SECURITIES AND EXCHANGE COMMISSION

WASHINGTON, D.C. 20549

 

FORM 8-K

 

CURRENT REPORT

Pursuant to Section 13 or 15(d) of the Securities Act of 1934

 

Date of Report (Date of earliest event reported): January 29, 2019

 

NEOS THERAPEUTICS, INC.

(Exact name of registrant as specified in its charter)

 

Delaware

 

001-37508

 

27-0395455

(State or other jurisdiction of
incorporation or organization)

 

(Commission
File Number)

 

(I.R.S. Employer
Identification Number)

 

2940 N. Highway 360

Grand Prairie, TX 75050

(972) 408-1300

(Address, including zip code, and telephone number, including area code, of registrant’s principal executive offices)

 

Check the appropriate box below if the Form 8-K filing is intended to simultaneously satisfy the filing obligation of the registrant under any of the following provisions:

 

o   Written communications pursuant to Rule 425 under the Securities Act (17 CFR 230.425)

 

o   Soliciting material pursuant to Rule 14a-12 under the Exchange Act (17 CFR 240.14a-12)

 

o   Pre-commencement communications pursuant to Rule 14d-2(b) under the Exchange Act (17 CFR 240.14d-2(b))

 

o   Pre-commencement communications pursuant to Rule 13e-4(c) under the Exchange Act (17 CFR 240.13d-4(c))

 

Indicate by check mark whether the registrant is an emerging growth company as defined in Rule 405 of the Securities Act of 1933 (§230.405 of this chapter) or Rule 12b-2 of the Securities Exchange Act of 1934 (§240.12b-2 of this chapter).

 

Emerging growth company x

 

If an emerging growth company, indicate by check mark if the registrant has elected not to use the extended transition period for complying with any new or revised financial accounting standards provided pursuant to Section 13(a) of the Exchange Act. x

 

 

 


 

Item 5.02. Departure of Directors or Certain Officers; Election of Directors; Appointment of Certain Officers; Compensatory Arrangements of Certain Officers.

 

On January 29, 2019, the Board of Directors (the “Board”) of Neos Therapeutics, Inc. (the “Company”) unanimously appointed James Robinson to fill the newly created vacancy on the Board resulting from an increase in the size of the Board from seven (7) directors to eight (8) directors. Upon his appointment to the Board, Mr. Robinson became a member of the class of directors with terms expiring at the 2019 Annual Meeting of Stockholders of the Company.  The Board has determined that Mr. Robinson qualifies as an independent director and is qualified to serve under the applicable rules and regulations of the Securities and Exchange Commission (the “SEC”) and the listing rules of the Nasdaq Stock Market LLC. Mr. Robinson will serve as a member of the Company’s Compensation Committee.
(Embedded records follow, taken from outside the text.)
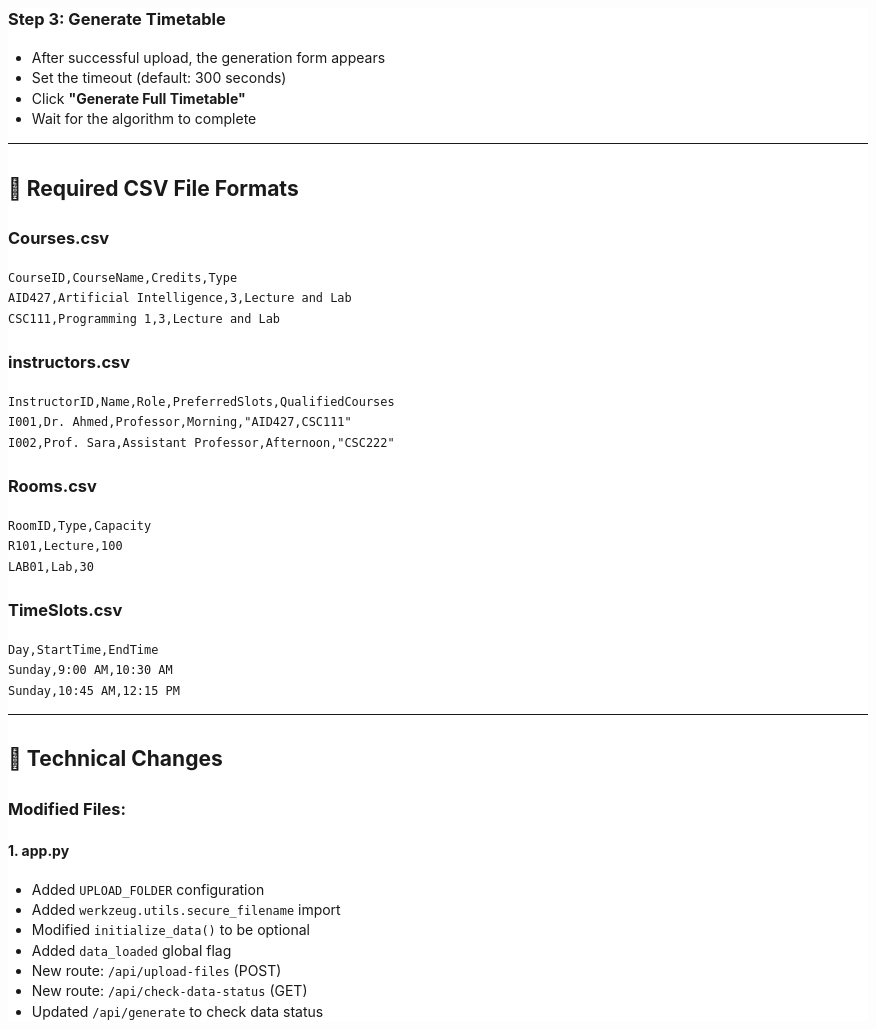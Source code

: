 ### Step 3: Generate Timetable
- After successful upload, the generation form appears
- Set the timeout (default: 300 seconds)
- Click **"Generate Full Timetable"**
- Wait for the algorithm to complete

---

## 📁 Required CSV File Formats

### Courses.csv
```csv
CourseID,CourseName,Credits,Type
AID427,Artificial Intelligence,3,Lecture and Lab
CSC111,Programming 1,3,Lecture and Lab
```

### instructors.csv
```csv
InstructorID,Name,Role,PreferredSlots,QualifiedCourses
I001,Dr. Ahmed,Professor,Morning,"AID427,CSC111"
I002,Prof. Sara,Assistant Professor,Afternoon,"CSC222"
```

### Rooms.csv
```csv
RoomID,Type,Capacity
R101,Lecture,100
LAB01,Lab,30
```

### TimeSlots.csv
```csv
Day,StartTime,EndTime
Sunday,9:00 AM,10:30 AM
Sunday,10:45 AM,12:15 PM
```

---

## 🔧 Technical Changes

### Modified Files:

#### 1. **app.py**
- Added `UPLOAD_FOLDER` configuration
- Added `werkzeug.utils.secure_filename` import
- Modified `initialize_data()` to be optional
- Added `data_loaded` global flag
- New route: `/api/upload-files` (POST)
- New route: `/api/check-data-status` (GET)
- Updated `/api/generate` to check data status

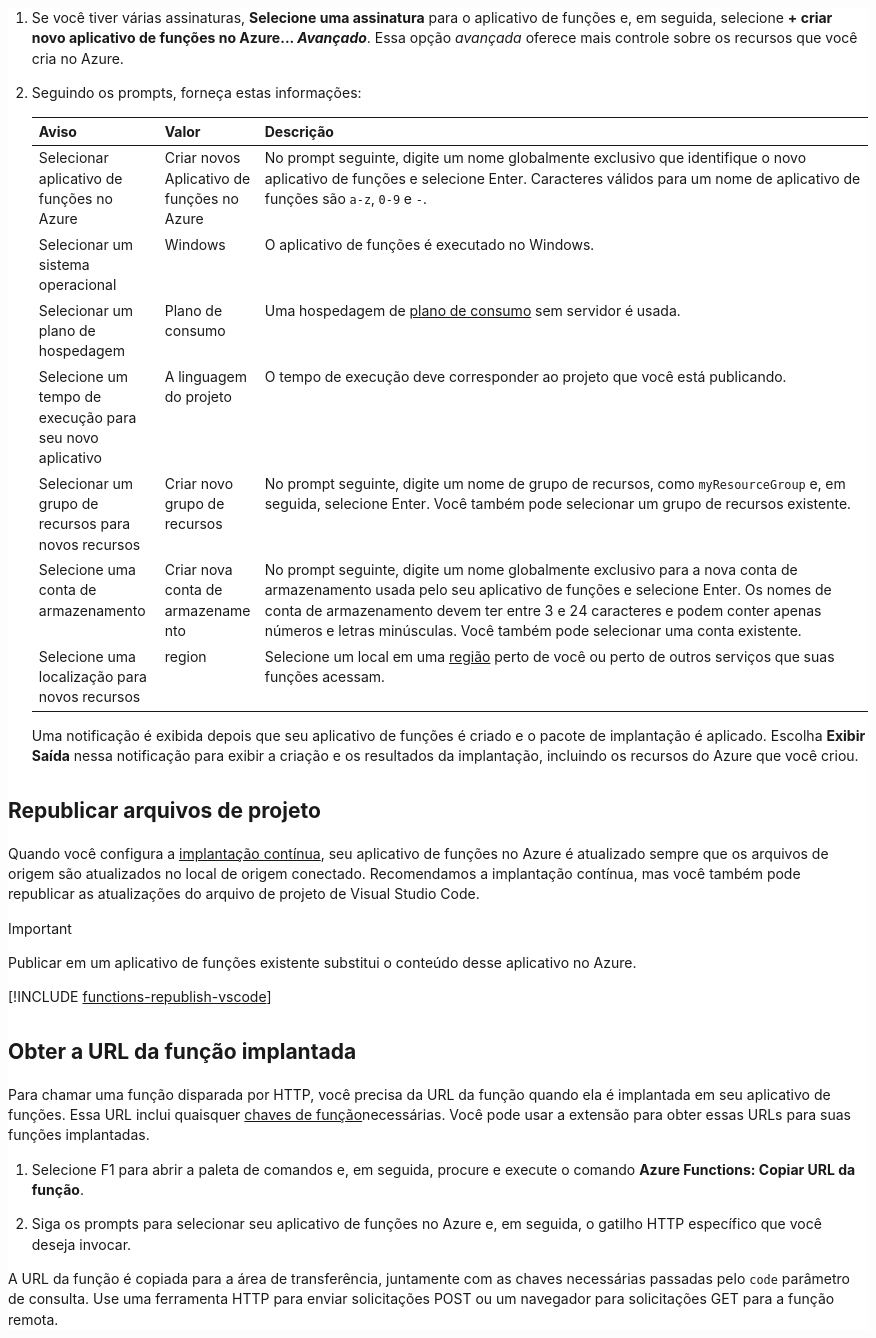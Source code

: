 1. Se você tiver várias assinaturas, **Selecione uma assinatura** para o aplicativo de funções e, em seguida, selecione **+ criar novo aplicativo de funções no Azure... _Avançado_**. Essa opção _avançada_ oferece mais controle sobre os recursos que você cria no Azure. 

1. Seguindo os prompts, forneça estas informações:

    | Aviso | Valor | Descrição |
    | ------ | ----- | ----------- |
    | Selecionar aplicativo de funções no Azure | Criar novos Aplicativo de funções no Azure | No prompt seguinte, digite um nome globalmente exclusivo que identifique o novo aplicativo de funções e selecione Enter. Caracteres válidos para um nome de aplicativo de funções são `a-z`, `0-9` e `-`. |
    | Selecionar um sistema operacional | Windows | O aplicativo de funções é executado no Windows. |
    | Selecionar um plano de hospedagem | Plano de consumo | Uma hospedagem de [plano de consumo](functions-scale.md#consumption-plan) sem servidor é usada. |
    | Selecione um tempo de execução para seu novo aplicativo | A linguagem do projeto | O tempo de execução deve corresponder ao projeto que você está publicando. |
    | Selecionar um grupo de recursos para novos recursos | Criar novo grupo de recursos | No prompt seguinte, digite um nome de grupo de recursos, como `myResourceGroup` e, em seguida, selecione Enter. Você também pode selecionar um grupo de recursos existente. |
    | Selecione uma conta de armazenamento | Criar nova conta de armazenamento | No prompt seguinte, digite um nome globalmente exclusivo para a nova conta de armazenamento usada pelo seu aplicativo de funções e selecione Enter. Os nomes de conta de armazenamento devem ter entre 3 e 24 caracteres e podem conter apenas números e letras minúsculas. Você também pode selecionar uma conta existente. |
    | Selecione uma localização para novos recursos | region | Selecione um local em uma [região](https://azure.microsoft.com/regions/) perto de você ou perto de outros serviços que suas funções acessam. |

    Uma notificação é exibida depois que seu aplicativo de funções é criado e o pacote de implantação é aplicado. Escolha **Exibir Saída** nessa notificação para exibir a criação e os resultados da implantação, incluindo os recursos do Azure que você criou.

## <a name="republish-project-files"></a>Republicar arquivos de projeto

Quando você configura a [implantação contínua](functions-continuous-deployment.md), seu aplicativo de funções no Azure é atualizado sempre que os arquivos de origem são atualizados no local de origem conectado. Recomendamos a implantação contínua, mas você também pode republicar as atualizações do arquivo de projeto de Visual Studio Code.

> [!IMPORTANT]
> Publicar em um aplicativo de funções existente substitui o conteúdo desse aplicativo no Azure.

[!INCLUDE [functions-republish-vscode](../../includes/functions-republish-vscode.md)]

## <a name="get-the-url-of-the-deployed-function"></a>Obter a URL da função implantada

Para chamar uma função disparada por HTTP, você precisa da URL da função quando ela é implantada em seu aplicativo de funções. Essa URL inclui quaisquer [chaves de função](functions-bindings-http-webhook-trigger.md#authorization-keys)necessárias. Você pode usar a extensão para obter essas URLs para suas funções implantadas.

1. Selecione F1 para abrir a paleta de comandos e, em seguida, procure e execute o comando **Azure Functions: Copiar URL da função**.

1. Siga os prompts para selecionar seu aplicativo de funções no Azure e, em seguida, o gatilho HTTP específico que você deseja invocar.

A URL da função é copiada para a área de transferência, juntamente com as chaves necessárias passadas pelo `code` parâmetro de consulta. Use uma ferramenta HTTP para enviar solicitações POST ou um navegador para solicitações GET para a função remota.  


[Extensão do Azure Functions para Visual Studio Code]: https://marketplace.visualstudio.com/items?itemName=ms-azuretools.vscode-azurefunctions
[Azure Functions Core Tools]: functions-run-local.md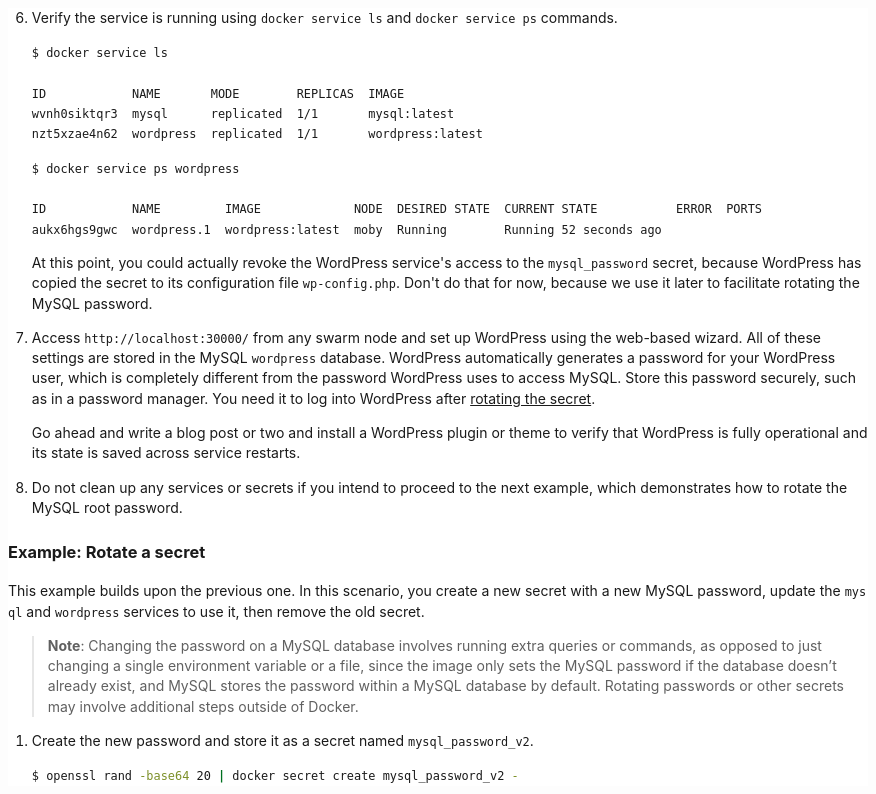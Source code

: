 6.  Verify the service is running using `docker service ls` and
    `docker service ps` commands.

    ```bash
    $ docker service ls

    ID            NAME       MODE        REPLICAS  IMAGE
    wvnh0siktqr3  mysql      replicated  1/1       mysql:latest
    nzt5xzae4n62  wordpress  replicated  1/1       wordpress:latest
    ```

    ```bash
    $ docker service ps wordpress

    ID            NAME         IMAGE             NODE  DESIRED STATE  CURRENT STATE           ERROR  PORTS
    aukx6hgs9gwc  wordpress.1  wordpress:latest  moby  Running        Running 52 seconds ago
    ```

    At this point, you could actually revoke the WordPress service's access to
    the `mysql_password` secret, because WordPress has copied the secret to its
    configuration file `wp-config.php`. Don't do that for now, because we
    use it later to facilitate rotating the MySQL password.

7.  Access `http://localhost:30000/` from any swarm node and set up WordPress
    using the web-based wizard. All of these settings are stored in the MySQL
    `wordpress` database. WordPress automatically generates a password for your
    WordPress user, which is completely different from the password WordPress
    uses to access MySQL. Store this password securely, such as in a password
    manager. You need it to log into WordPress after
    [rotating the secret](#example-rotate-a-secret).

    Go ahead and write a blog post or two and install a WordPress plugin or
    theme to verify that WordPress is fully operational and its state is saved
    across service restarts.

8.  Do not clean up any services or secrets if you intend to proceed to the next
    example, which demonstrates how to rotate the MySQL root password.

### Example: Rotate a secret

This example builds upon the previous one. In this scenario, you create a new
secret with a new MySQL password, update the `mysql` and `wordpress` services to
use it, then remove the old secret.

> **Note**: Changing the password on a MySQL database involves running extra
> queries or commands, as opposed to just changing a single environment variable
> or a file, since the image only sets the MySQL password if the database doesn’t
> already exist, and MySQL stores the password within a MySQL database by default.
> Rotating passwords or other secrets may involve additional steps outside of
> Docker.

1.  Create the new password and store it as a secret named `mysql_password_v2`.

    ```bash
    $ openssl rand -base64 20 | docker secret create mysql_password_v2 -
    ```
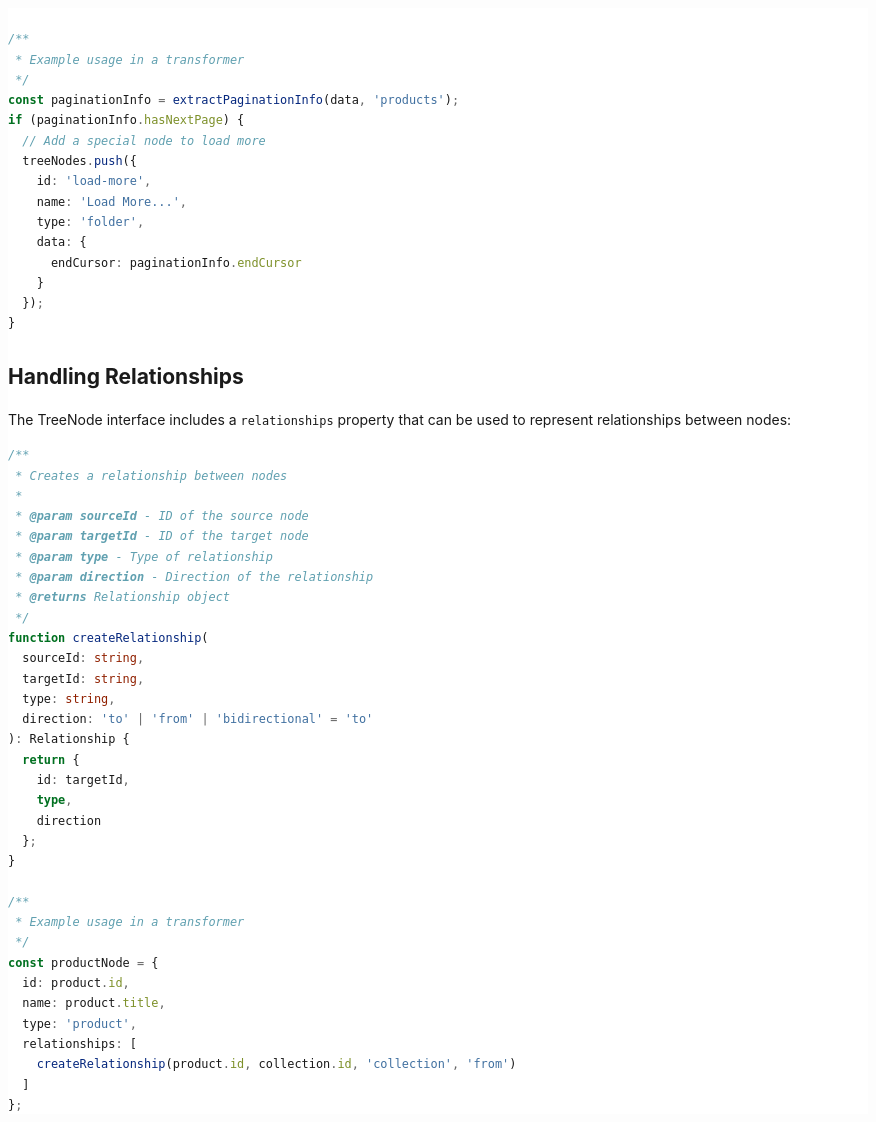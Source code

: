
 ```typescript

/**
 * Example usage in a transformer
 */
const paginationInfo = extractPaginationInfo(data, 'products');
if (paginationInfo.hasNextPage) {
  // Add a special node to load more
  treeNodes.push({
    id: 'load-more',
    name: 'Load More...',
    type: 'folder',
    data: {
      endCursor: paginationInfo.endCursor
    }
  });
}
```

## Handling Relationships

The TreeNode interface includes a `relationships` property that can be used to represent relationships between nodes:

```typescript
/**
 * Creates a relationship between nodes
 * 
 * @param sourceId - ID of the source node
 * @param targetId - ID of the target node
 * @param type - Type of relationship
 * @param direction - Direction of the relationship
 * @returns Relationship object
 */
function createRelationship(
  sourceId: string,
  targetId: string,
  type: string,
  direction: 'to' | 'from' | 'bidirectional' = 'to'
): Relationship {
  return {
    id: targetId,
    type,
    direction
  };
}

/**
 * Example usage in a transformer
 */
const productNode = {
  id: product.id,
  name: product.title,
  type: 'product',
  relationships: [
    createRelationship(product.id, collection.id, 'collection', 'from')
  ]
};
```
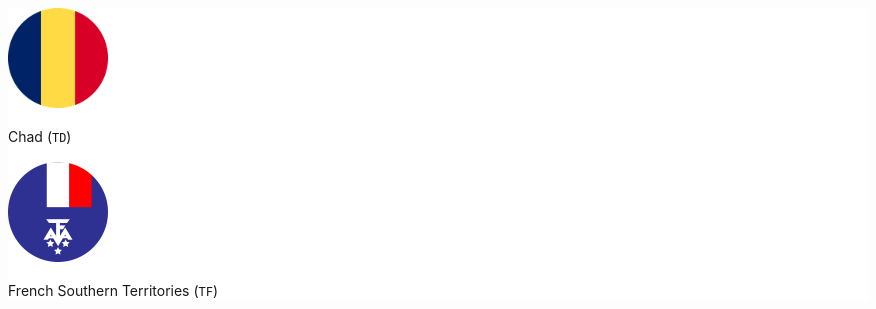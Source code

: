   <div><img src="flags/td.svg" width="100"/><p>Chad (<code>TD</code>)</p></div>
  <div><img src="flags/tf.svg" width="100"/><p>French Southern Territories (<code>TF</code>)</p></div>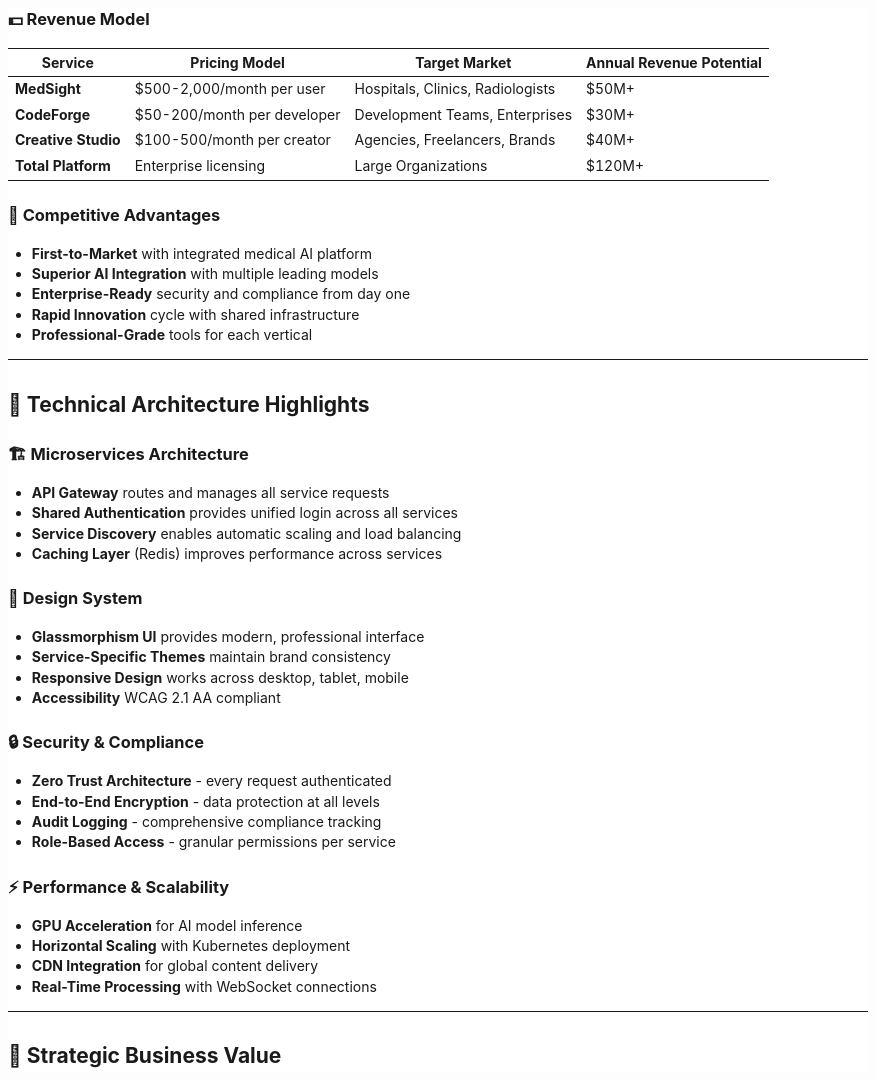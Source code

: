 ### 💵 **Revenue Model**
| Service | Pricing Model | Target Market | Annual Revenue Potential |
|---------|---------------|---------------|------------------------|
| **MedSight** | $500-2,000/month per user | Hospitals, Clinics, Radiologists | $50M+ |
| **CodeForge** | $50-200/month per developer | Development Teams, Enterprises | $30M+ |
| **Creative Studio** | $100-500/month per creator | Agencies, Freelancers, Brands | $40M+ |
| **Total Platform** | Enterprise licensing | Large Organizations | $120M+ |

### 🎯 **Competitive Advantages**
- **First-to-Market** with integrated medical AI platform
- **Superior AI Integration** with multiple leading models
- **Enterprise-Ready** security and compliance from day one
- **Rapid Innovation** cycle with shared infrastructure
- **Professional-Grade** tools for each vertical

---

## 🔧 **Technical Architecture Highlights**

### 🏗️ **Microservices Architecture**
- **API Gateway** routes and manages all service requests
- **Shared Authentication** provides unified login across all services
- **Service Discovery** enables automatic scaling and load balancing
- **Caching Layer** (Redis) improves performance across services

### 🎨 **Design System**
- **Glassmorphism UI** provides modern, professional interface
- **Service-Specific Themes** maintain brand consistency
- **Responsive Design** works across desktop, tablet, mobile
- **Accessibility** WCAG 2.1 AA compliant

### 🔒 **Security & Compliance**
- **Zero Trust Architecture** - every request authenticated
- **End-to-End Encryption** - data protection at all levels
- **Audit Logging** - comprehensive compliance tracking
- **Role-Based Access** - granular permissions per service

### ⚡ **Performance & Scalability**
- **GPU Acceleration** for AI model inference
- **Horizontal Scaling** with Kubernetes deployment
- **CDN Integration** for global content delivery
- **Real-Time Processing** with WebSocket connections

---

## 🎯 **Strategic Business Value**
For his service on the Board, Mr. Robinson will receive the same compensation as other non-management directors, as described in the Company’s most recent proxy statement filed with the SEC. Mr. Robinson has also entered into the Company’s standard form of indemnification agreement.

 

Mr. Robinson, age 49, has been the President and Chief Operating Officer at Alkermes, Inc. since March 2018. Prior to that, Mr. Robinson served as President, Americas Operations for Astellas US LLC (“Astellas”), a U.S. affiliate of Astellas Pharma Inc., a pharmaceutical company headquartered in Japan, from April 2016 through February 2018. From April 2013 until March 2016, Mr. Robinson served as President for Astellas Pharma US, which is responsible for Astellas’ commercial organization in the United States. In addition, Mr. Robinson served on the board of directors of Pharmaceutical Research and Manufacturers of America from 2013 to March 2018. Mr. Robinson received his B.S. degree in marketing from DePaul University.

 

There are no arrangements or understandings between Mr. Robinson and any other persons pursuant to which he was elected as a director of the Company. There are no family relationships between Mr. Robinson and any director or executive officer of the Company, and he has no direct or indirect material interest in any transaction required to be disclosed pursuant to Item 404(a) of Regulation S-K.  Mr. Robinson is qualified to serve on the Board based on his leadership experience serving in executive level positions at various companies in the pharmaceutical industry.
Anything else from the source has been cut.